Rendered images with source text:
..............................

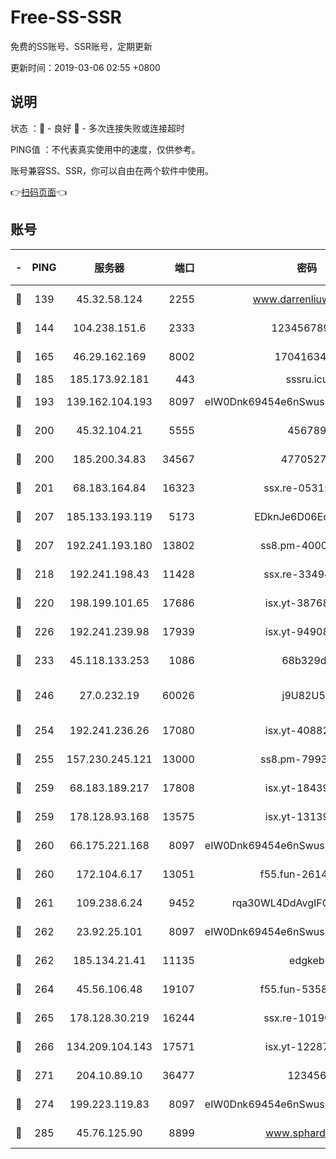 # Free-SS-SSR

免费的SS账号、SSR账号，定期更新

更新时间：2019-03-06 02:55 +0800

## 说明

状态     ：🙂 - 良好 🙁 - 多次连接失败或连接超时

PING值   ：不代表真实使用中的速度，仅供参考。

账号兼容SS、SSR，你可以自由在两个软件中使用。

👉[扫码页面](https://liesauer.github.io/free-ss-ssr.github.io/)👈

## 账号

|-|PING|服务器|端口|密码|加密方式|区域|
|:----:|:----:|:-----:|-----:|:----:|:----:|:----:|
|🙂|139|45.32.58.124|2255|www.darrenliuwei.com|aes-256-cfb|JP|
|🙂|144|104.238.151.6|2333|12345678900|aes-256-cfb|JP|
|🙂|165|46.29.162.169|8002|1704163453|aes-256-cfb|RU|
|🙂|185|185.173.92.181|443|sssru.icu|rc4-md5|RU|
|🙂|193|139.162.104.193|8097|eIW0Dnk69454e6nSwuspv9DmS201tQ0D|aes-256-cfb|JP|
|🙂|200|45.32.104.21|5555|456789|aes-256-cfb|SG|
|🙂|200|185.200.34.83|34567|47705279|aes-256-cfb|US|
|🙂|201|68.183.164.84|16323|ssx.re-05315643|aes-256-cfb|US|
|🙂|207|185.133.193.119|5173|EDknJe6D06EoWDaw|aes-256-cfb|US|
|🙂|207|192.241.193.180|13802|ss8.pm-40001184|aes-256-cfb|US|
|🙂|218|192.241.198.43|11428|ssx.re-33494381|aes-256-cfb|US|
|🙂|220|198.199.101.65|17686|isx.yt-38768454|aes-256-cfb|US|
|🙂|226|192.241.239.98|17939|isx.yt-94908149|aes-256-cfb|US|
|🙂|233|45.118.133.253|1086|68b329da|aes-256-cfb|SG|
|🙂|246|27.0.232.19|60026|j9U82U53|xchacha20-ietf-poly1305|HK|
|🙂|254|192.241.236.26|17080|isx.yt-40882343|aes-256-cfb|US|
|🙂|255|157.230.245.121|13000|ss8.pm-79933809|aes-256-cfb|SG|
|🙂|259|68.183.189.217|17808|isx.yt-18439872|aes-256-cfb|SG|
|🙂|259|178.128.93.168|13575|isx.yt-13139523|aes-256-cfb|SG|
|🙂|260|66.175.221.168|8097|eIW0Dnk69454e6nSwuspv9DmS201tQ0D|aes-256-cfb|US|
|🙂|260|172.104.6.17|13051|f55.fun-26146872|aes-256-cfb|US|
|🙂|261|109.238.6.24|9452|rqa30WL4DdAvgIFG6Fs3znzTa|aes-256-cfb|FR|
|🙂|262|23.92.25.101|8097|eIW0Dnk69454e6nSwuspv9DmS201tQ0D|aes-256-cfb|US|
|🙂|262|185.134.21.41|11135|edgkeb|aes-256-cfb|GB|
|🙂|264|45.56.106.48|19107|f55.fun-53586818|aes-256-cfb|US|
|🙂|265|178.128.30.219|16244|ssx.re-10190276|aes-256-cfb|SG|
|🙂|266|134.209.104.143|17571|isx.yt-12287887|aes-256-cfb|SG|
|🙂|271|204.10.89.10|36477|123456|aes-256-cfb|US|
|🙂|274|199.223.119.83|8097|eIW0Dnk69454e6nSwuspv9DmS201tQ0D|aes-256-cfb|US|
|🙂|285|45.76.125.90|8899|www.sphard.com|aes-256-cfb|JP|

..............................

What you are asked to do:
Reproduce each entry exactly as written, but leave out the images.

Task answer:
 # Free-SS-SSR

免费的SS账号、SSR账号，定期更新

更新时间：2019-03-06 02:55 +0800

## 说明

状态     ：🙂 - 良好 🙁 - 多次连接失败或连接超时

PING值   ：不代表真实使用中的速度，仅供参考。

账号兼容SS、SSR，你可以自由在两个软件中使用。

👉[扫码页面](https://liesauer.github.io/free-ss-ssr.github.io/)👈

## 账号

|-|PING|服务器|端口|密码|加密方式|区域|
|:----:|:----:|:-----:|-----:|:----:|:----:|:----:|
|🙂|139|45.32.58.124|2255|www.darrenliuwei.com|aes-256-cfb|JP|
|🙂|144|104.238.151.6|2333|12345678900|aes-256-cfb|JP|
|🙂|165|46.29.162.169|8002|1704163453|aes-256-cfb|RU|
|🙂|185|185.173.92.181|443|sssru.icu|rc4-md5|RU|
|🙂|193|139.162.104.193|8097|eIW0Dnk69454e6nSwuspv9DmS201tQ0D|aes-256-cfb|JP|
|🙂|200|45.32.104.21|5555|456789|aes-256-cfb|SG|
|🙂|200|185.200.34.83|34567|47705279|aes-256-cfb|US|
|🙂|201|68.183.164.84|16323|ssx.re-05315643|aes-256-cfb|US|
|🙂|207|185.133.193.119|5173|EDknJe6D06EoWDaw|aes-256-cfb|US|
|🙂|207|192.241.193.180|13802|ss8.pm-40001184|aes-256-cfb|US|
|🙂|218|192.241.198.43|11428|ssx.re-33494381|aes-256-cfb|US|
|🙂|220|198.199.101.65|17686|isx.yt-38768454|aes-256-cfb|US|
|🙂|226|192.241.239.98|17939|isx.yt-94908149|aes-256-cfb|US|
|🙂|233|45.118.133.253|1086|68b329da|aes-256-cfb|SG|
|🙂|246|27.0.232.19|60026|j9U82U53|xchacha20-ietf-poly1305|HK|
|🙂|254|192.241.236.26|17080|isx.yt-40882343|aes-256-cfb|US|
|🙂|255|157.230.245.121|13000|ss8.pm-79933809|aes-256-cfb|SG|
|🙂|259|68.183.189.217|17808|isx.yt-18439872|aes-256-cfb|SG|
|🙂|259|178.128.93.168|13575|isx.yt-13139523|aes-256-cfb|SG|
|🙂|260|66.175.221.168|8097|eIW0Dnk69454e6nSwuspv9DmS201tQ0D|aes-256-cfb|US|
|🙂|260|172.104.6.17|13051|f55.fun-26146872|aes-256-cfb|US|
|🙂|261|109.238.6.24|9452|rqa30WL4DdAvgIFG6Fs3znzTa|aes-256-cfb|FR|
|🙂|262|23.92.25.101|8097|eIW0Dnk69454e6nSwuspv9DmS201tQ0D|aes-256-cfb|US|
|🙂|262|185.134.21.41|11135|edgkeb|aes-256-cfb|GB|
|🙂|264|45.56.106.48|19107|f55.fun-53586818|aes-256-cfb|US|
|🙂|265|178.128.30.219|16244|ssx.re-10190276|aes-256-cfb|SG|
|🙂|266|134.209.104.143|17571|isx.yt-12287887|aes-256-cfb|SG|
|🙂|271|204.10.89.10|36477|123456|aes-256-cfb|US|
|🙂|274|199.223.119.83|8097|eIW0Dnk69454e6nSwuspv9DmS201tQ0D|aes-256-cfb|US|
|🙂|285|45.76.125.90|8899|www.sphard.com|aes-256-cfb|JP|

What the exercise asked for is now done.